SpongeBob has such a good life. Make burgers, catch jellyfish, play with friend. I want that. I want that for me. And I would have no problem with disposing of him in order to get it
[invention of fish net stockings]
fisherman 1: Help! I got caught in the fish net!
fisherman 2: is it just me or is dave looking a little … hot?
fisherman 3: no dave is definitely being hot rn
How to make it rain:
-Hang washing out
-Wash car
-Decide against umbrella
-Nip out for lunch
-Plan barbecue
-Style hair
-Go to seaside
-Water all your plants
-Open the sunroof
-Take a day off
-Have windows cleaned
-Paint fence
-Put cushions out
-Say “should be a nice day”
[interview]
So what’s a personal strength?
“Honesty.”
And a failing?
“I murder people who don’t hire me.”
My son is at that age where he’s curious about the human body.

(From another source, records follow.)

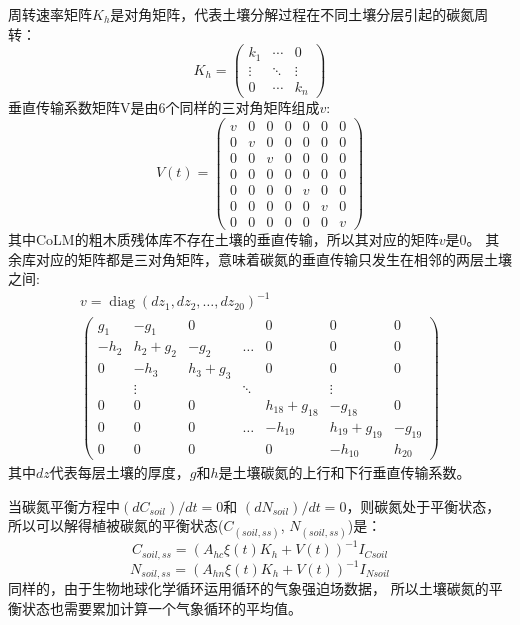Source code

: 周转速率矩阵$K_h$是对角矩阵，代表土壤分解过程在不同土壤分层引起的碳氮周转：
\begin{equation}
K_{h}=\left(\begin{array}{ccc}k_{1} & \cdots & 0 \\ \vdots & \ddots & \vdots \\ 0 & \cdots & k_{n}\end{array}\right)
\end{equation}
垂直传输系数矩阵V是由6个同样的三对角矩阵组成$v$:
\begin{equation}
V(t)=\left(\begin{array}{ccccccc}v & 0 & 0 & 0 & 0 & 0 & 0 \\ 0 & v & 0 & 0 & 0 & 0 & 0 \\ 0 & 0 & v & 0 & 0 & 0 & 0 \\ 0 & 0 & 0 & 0 & 0 & 0 & 0 \\ 0 & 0 & 0 & 0 & v & 0 & 0 \\ 0 & 0 & 0 & 0 & 0 & v & 0 \\ 0 & 0 & 0 & 0 & 0 & 0 & v\end{array}\right)
\end{equation}
其中CoLM的粗木质残体库不存在土壤的垂直传输，所以其对应的矩阵$v$是0。
其余库对应的矩阵都是三对角矩阵，意味着碳氮的垂直传输只发生在相邻的两层土壤之间:
\begin{equation}
\begin{array}{c}v=\operatorname{diag}\left(d z_{1}, d z_{2}, \ldots,  d z_{20}\right)^{-1} \\ 
  \left(\begin{array}{ccccccc}g_{1} & -g_{1} & 0 & & 0 & 0 & 0 \\
     -h_{2} & h_{2}+g_{2} & -g_{2} & \ldots & 0 & 0 & 0 \\ 0 & -h_{3} & h_{3}+g_{3} & & 0 & 0 & 0 \\
      & \vdots & & \ddots & & \vdots & \\ 0 & 0 & 0 & & h_{18}+g_{18} & -g_{18} & 0 \\
     0 & 0 & 0 & \ldots & -h_{19} & h_{19}+g_{19} & -g_{19} \\ 0 & 0 & 0 & & 0 & -h_{10} & h_{20}\end{array}\right)\end{array}
\end{equation}
其中$dz$代表每层土壤的厚度，$g$和$h$是土壤碳氮的上行和下行垂直传输系数。

当碳氮平衡方程中$(dC_{soil})/dt=0$和 $(dN_{soil})/dt=0$，则碳氮处于平衡状态，
所以可以解得植被碳氮的平衡状态($C_{(soil,ss)}$, $N_{(soil,ss)}$)是：
%
\begin{equation}
C_{soil, s s}=\left(A_{h c} \xi(t) K_{h}+V(t)\right)^{-1} I_{C s o i l}
\end{equation}
\begin{equation}
N_{soil, s s}=\left(A_{h n} \xi(t) K_{h}+V(t)\right)^{-1} I_{N s o i l}
\end{equation}
同样的，由于生物地球化学循环运用循环的气象强迫场数据，
所以土壤碳氮的平衡状态也需要累加计算一个气象循环的平均值。 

I’ll have to hide it somewhere else now.
I said something about March 31st and my husband said, “Honey, there aren’t 31 days in March.”
Friends, with the most-bro-is-always-right smirk, he pulled his phone out to fact check my ass and then said, “Ha Ha Just Kidding! You know I was kidding right? It was a joke.”

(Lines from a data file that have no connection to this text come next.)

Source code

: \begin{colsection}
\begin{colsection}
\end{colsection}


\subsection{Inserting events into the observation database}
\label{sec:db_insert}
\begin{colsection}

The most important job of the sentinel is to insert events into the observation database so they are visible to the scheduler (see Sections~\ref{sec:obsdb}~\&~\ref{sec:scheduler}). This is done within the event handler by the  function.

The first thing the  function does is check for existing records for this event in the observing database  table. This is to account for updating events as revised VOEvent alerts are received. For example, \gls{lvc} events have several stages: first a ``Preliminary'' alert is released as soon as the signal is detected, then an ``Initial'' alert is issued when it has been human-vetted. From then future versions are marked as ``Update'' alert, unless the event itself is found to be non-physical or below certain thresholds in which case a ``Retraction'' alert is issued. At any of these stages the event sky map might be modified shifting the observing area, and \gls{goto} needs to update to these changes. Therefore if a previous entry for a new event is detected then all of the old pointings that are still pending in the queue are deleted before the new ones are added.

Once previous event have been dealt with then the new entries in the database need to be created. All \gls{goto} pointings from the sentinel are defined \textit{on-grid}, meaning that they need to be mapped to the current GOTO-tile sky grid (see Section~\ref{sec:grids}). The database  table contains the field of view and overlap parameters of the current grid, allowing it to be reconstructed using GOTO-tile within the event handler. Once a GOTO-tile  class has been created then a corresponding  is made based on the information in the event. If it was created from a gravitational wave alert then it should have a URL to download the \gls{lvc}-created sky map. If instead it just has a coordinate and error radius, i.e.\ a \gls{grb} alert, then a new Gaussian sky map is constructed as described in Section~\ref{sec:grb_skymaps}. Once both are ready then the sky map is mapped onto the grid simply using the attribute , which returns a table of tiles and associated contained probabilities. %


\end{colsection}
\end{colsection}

Me: Make sure Jnr. gets straight A’s…[slides envelope]
Teacher: Is this what I think it is?
Me:[nods] You can use it to send letters & stuff
Him: I know your secret
Me:*nervously sweating, remembering my Netflix history* Yeah?
H: You killed someone
M: *relieved* Oh, haha. Yep
There’s a woman sitting by herself in the booth next to me at a restaurant and has answered 3 calls and ended all 3 by telling them her movie is about to start. I’m not sure if I should use my batman voice to tell her I LOVE YOU PLEASE BE MY LIFE COACH
a weighted blanket just isn’t cutting it anymore. i need a hydraulic press
People say I mangle metaphors, but you can’t make an omelet without beating a few dead horses.
When I call out the wrong name during sex, I just segue into singing Mambo No. 5.
[1st day at the office]
boss: this is janice, she loves playing hide and seekme: nice to meet you
voice from behind the photocopier: you too
On June 28, 2009 Stephen Hawking threw a party for time-travelers. He announced the party the day after it happened and he said no one came.